FT_Coder_CoSTEER_env_type=docker

# Target task. You may also pass these through CLI arguments.
FT_TARGET_BENCHMARK=aime25
FT_BENCHMARK_DESCRIPTION="AIME 2025 math competition problems. Each answer is an integer from 0 to 999. Expected Output Format: put the final answer within \\boxed{}, for example \\boxed{42}."

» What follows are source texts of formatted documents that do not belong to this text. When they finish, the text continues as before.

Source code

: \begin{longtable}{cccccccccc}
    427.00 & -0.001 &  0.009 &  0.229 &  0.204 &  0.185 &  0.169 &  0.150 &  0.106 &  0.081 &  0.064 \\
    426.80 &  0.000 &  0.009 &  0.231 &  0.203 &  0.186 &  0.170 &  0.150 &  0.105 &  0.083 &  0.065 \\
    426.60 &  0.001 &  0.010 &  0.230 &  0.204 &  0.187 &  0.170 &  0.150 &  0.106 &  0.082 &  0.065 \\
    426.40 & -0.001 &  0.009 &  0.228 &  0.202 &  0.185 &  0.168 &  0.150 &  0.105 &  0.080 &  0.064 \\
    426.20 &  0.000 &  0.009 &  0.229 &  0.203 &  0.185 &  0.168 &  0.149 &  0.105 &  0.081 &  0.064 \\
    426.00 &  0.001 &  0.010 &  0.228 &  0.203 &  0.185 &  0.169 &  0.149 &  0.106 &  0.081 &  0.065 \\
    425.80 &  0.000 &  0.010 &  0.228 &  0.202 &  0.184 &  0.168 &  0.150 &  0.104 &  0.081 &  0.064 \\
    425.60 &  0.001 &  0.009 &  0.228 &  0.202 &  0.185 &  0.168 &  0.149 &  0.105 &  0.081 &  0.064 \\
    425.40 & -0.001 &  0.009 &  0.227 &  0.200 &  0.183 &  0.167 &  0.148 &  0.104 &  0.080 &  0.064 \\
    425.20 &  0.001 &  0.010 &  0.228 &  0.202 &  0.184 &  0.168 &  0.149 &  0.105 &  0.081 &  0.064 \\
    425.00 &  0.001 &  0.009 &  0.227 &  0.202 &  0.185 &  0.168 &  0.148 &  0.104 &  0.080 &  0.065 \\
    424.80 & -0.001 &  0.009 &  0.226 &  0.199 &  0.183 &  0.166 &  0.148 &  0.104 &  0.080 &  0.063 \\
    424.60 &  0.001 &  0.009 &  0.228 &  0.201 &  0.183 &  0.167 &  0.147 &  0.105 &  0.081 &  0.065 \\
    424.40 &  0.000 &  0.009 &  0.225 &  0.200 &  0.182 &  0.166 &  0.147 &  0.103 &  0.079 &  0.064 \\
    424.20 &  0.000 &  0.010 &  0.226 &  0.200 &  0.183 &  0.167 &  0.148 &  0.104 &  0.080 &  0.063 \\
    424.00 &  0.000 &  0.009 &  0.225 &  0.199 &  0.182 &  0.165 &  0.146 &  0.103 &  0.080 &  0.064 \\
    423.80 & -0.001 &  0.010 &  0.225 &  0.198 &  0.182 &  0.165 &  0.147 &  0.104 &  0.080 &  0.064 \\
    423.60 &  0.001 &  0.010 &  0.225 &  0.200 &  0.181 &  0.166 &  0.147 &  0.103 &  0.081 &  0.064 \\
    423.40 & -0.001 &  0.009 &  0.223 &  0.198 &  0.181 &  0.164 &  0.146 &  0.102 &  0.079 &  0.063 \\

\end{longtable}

# Target model and data-processing settings
FT_BASE_MODEL=Qwen/Qwen2.5-7B-Instruct
FT_UPPER_DATA_SIZE_LIMIT=2000
FT_API_MAX_WORKERS=8
FT_STRONG_MODELS='["gpt-4o"]'
FT_WEAK_MODELS='["gpt-4o-mini"]'

# Hugging Face token, if required by a model or dataset.
# HF_TOKEN=<your_hf_token>

FT_API_MAX_WORKERS defaults to 8 to avoid surprising rate-limit and cost spikes for public users. If you have a high-throughput internal endpoint, increase it explicitly in .env.

Single-Task Run

Using the CLI entry point:

rdagent llm_finetune \
  --benchmark aime25 \
  --benchmark-description "AIME 2025 math competition problems. Each answer is an integer from 0 to 999. Expected Output Format: put the final answer within \\boxed{}, for example \\boxed{42}." \
  --base-model Qwen/Qwen2.5-7B-Instruct \
  --loop-n 3 \
  --timeout 12h

Equivalent direct Python entry point:

dotenv run -- python rdagent/app/finetune/llm/loop.py \
  --benchmark aime25 \
  --benchmark-description "AIME 2025 math competition problems. Each answer is an integer from 0 to 999. Expected Output Format: put the final answer within \\boxed{}, for example \\boxed{42}." \
  --base-model Qwen/Qwen2.5-7B-Instruct \
  --loop-n 3 \
  --timeout 12h

Useful arguments:

Argument	Meaning
`--base-model`	Hugging Face model id to fine-tune. Required unless set by `FT_BASE_MODEL`.
`--benchmark`	Target benchmark key, such as `aime25` or `chemcotbench_mol_edit`.
`--benchmark-description`	Natural-language task and output-format description. Required unless set in `.env`.
`--dataset`	Dataset name to select for the agent after dataset preparation.
`--upper-data-size-limit`	Maximum number of training examples used by one experiment.
`--loop-n`	Maximum number of RD-Agent loops.
`--timeout`	Overall wall-clock budget, such as `12h`.

Batch Runs

For multiple benchmark/model runs, use the job helper in this directory:

cp rdagent/app/finetune/llm/job/tasks.json.example rdagent/app/finetune/llm/job/tasks.json
cp .env rdagent/app/finetune/llm/job/.env
bash rdagent/app/finetune/llm/job/run_ft_job.sh rdagent/app/finetune/llm/job/tasks.json

The job runner reads benchmark descriptions from rdagent/app/finetune/llm/job/scenarios.json when a task does not provide benchmark_description directly.

Logs and UI

Runs write RD-Agent traces under the configured log directory. For the Streamlit FT UI:

streamlit run rdagent/app/finetune/llm/ui/app.py

For the generic RD-Agent log UI:

rdagent ui --port 19899 --log-dir <your_log_folder>

Notes

The first run is expected to be slow because it may download models, datasets, LLaMA-Factory assets, and OpenCompass assets.
Docker mode mounts models and datasets from FT_FILE_PATH into the training/evaluation environments.
Generated training data must use Alpaca-style instruction, input, and output fields; the validator checks this before full training.
Evaluation uses validation feedback for agent iteration and keeps the test split for final reporting/front-end display.